*PROVIDED RECORDS*.

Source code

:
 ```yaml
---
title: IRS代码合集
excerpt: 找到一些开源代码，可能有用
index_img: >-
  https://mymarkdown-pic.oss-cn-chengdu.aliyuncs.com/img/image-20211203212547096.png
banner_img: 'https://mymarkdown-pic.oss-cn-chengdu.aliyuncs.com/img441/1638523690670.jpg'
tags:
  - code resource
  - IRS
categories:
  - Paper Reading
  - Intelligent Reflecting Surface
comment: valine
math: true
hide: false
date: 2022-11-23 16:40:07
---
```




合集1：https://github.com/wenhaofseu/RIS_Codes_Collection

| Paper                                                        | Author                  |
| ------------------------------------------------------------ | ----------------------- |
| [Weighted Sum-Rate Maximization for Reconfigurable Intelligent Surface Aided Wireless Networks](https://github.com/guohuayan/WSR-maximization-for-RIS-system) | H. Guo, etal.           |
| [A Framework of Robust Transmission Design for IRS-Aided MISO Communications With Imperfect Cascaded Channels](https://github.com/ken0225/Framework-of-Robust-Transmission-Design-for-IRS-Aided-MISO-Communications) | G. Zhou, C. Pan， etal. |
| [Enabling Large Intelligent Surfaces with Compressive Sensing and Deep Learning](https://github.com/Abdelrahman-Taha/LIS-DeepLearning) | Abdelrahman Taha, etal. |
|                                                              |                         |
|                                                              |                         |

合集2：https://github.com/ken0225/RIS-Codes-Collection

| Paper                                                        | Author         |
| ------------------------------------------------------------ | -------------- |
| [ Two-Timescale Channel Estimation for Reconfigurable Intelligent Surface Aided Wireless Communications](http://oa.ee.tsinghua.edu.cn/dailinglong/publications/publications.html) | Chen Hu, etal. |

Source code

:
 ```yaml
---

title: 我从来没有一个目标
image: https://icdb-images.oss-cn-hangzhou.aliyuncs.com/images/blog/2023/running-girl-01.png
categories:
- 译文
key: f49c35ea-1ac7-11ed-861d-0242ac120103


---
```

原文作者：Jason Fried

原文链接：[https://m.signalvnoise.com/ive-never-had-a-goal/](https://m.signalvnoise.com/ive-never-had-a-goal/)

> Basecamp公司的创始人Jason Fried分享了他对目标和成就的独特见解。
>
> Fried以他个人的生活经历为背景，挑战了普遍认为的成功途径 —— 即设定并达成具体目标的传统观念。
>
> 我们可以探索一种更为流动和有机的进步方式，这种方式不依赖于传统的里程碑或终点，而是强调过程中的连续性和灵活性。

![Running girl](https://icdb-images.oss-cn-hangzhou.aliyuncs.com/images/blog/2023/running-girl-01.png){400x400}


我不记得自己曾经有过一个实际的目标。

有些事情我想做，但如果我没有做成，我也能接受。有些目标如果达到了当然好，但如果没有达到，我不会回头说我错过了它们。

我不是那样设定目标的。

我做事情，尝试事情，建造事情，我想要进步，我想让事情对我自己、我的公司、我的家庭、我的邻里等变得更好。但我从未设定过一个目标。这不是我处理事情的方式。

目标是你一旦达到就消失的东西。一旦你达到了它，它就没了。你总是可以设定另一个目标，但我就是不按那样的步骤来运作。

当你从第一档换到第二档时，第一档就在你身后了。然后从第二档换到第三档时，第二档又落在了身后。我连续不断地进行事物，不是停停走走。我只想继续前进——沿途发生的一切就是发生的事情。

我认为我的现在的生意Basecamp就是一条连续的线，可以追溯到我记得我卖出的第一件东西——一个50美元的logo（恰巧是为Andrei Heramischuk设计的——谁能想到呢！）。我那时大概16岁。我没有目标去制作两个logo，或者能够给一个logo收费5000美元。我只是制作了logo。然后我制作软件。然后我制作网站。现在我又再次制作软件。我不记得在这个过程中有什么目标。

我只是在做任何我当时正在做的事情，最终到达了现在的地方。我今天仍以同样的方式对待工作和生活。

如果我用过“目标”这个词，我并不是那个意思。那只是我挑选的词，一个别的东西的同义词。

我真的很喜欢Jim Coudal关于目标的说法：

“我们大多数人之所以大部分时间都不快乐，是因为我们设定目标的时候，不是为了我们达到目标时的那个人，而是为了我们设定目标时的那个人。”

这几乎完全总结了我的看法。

*WORK TASK*. Work out how many lines above have the string "Reconfigurable" in them, and give only the number.

*WRITTEN ANSWER*. 2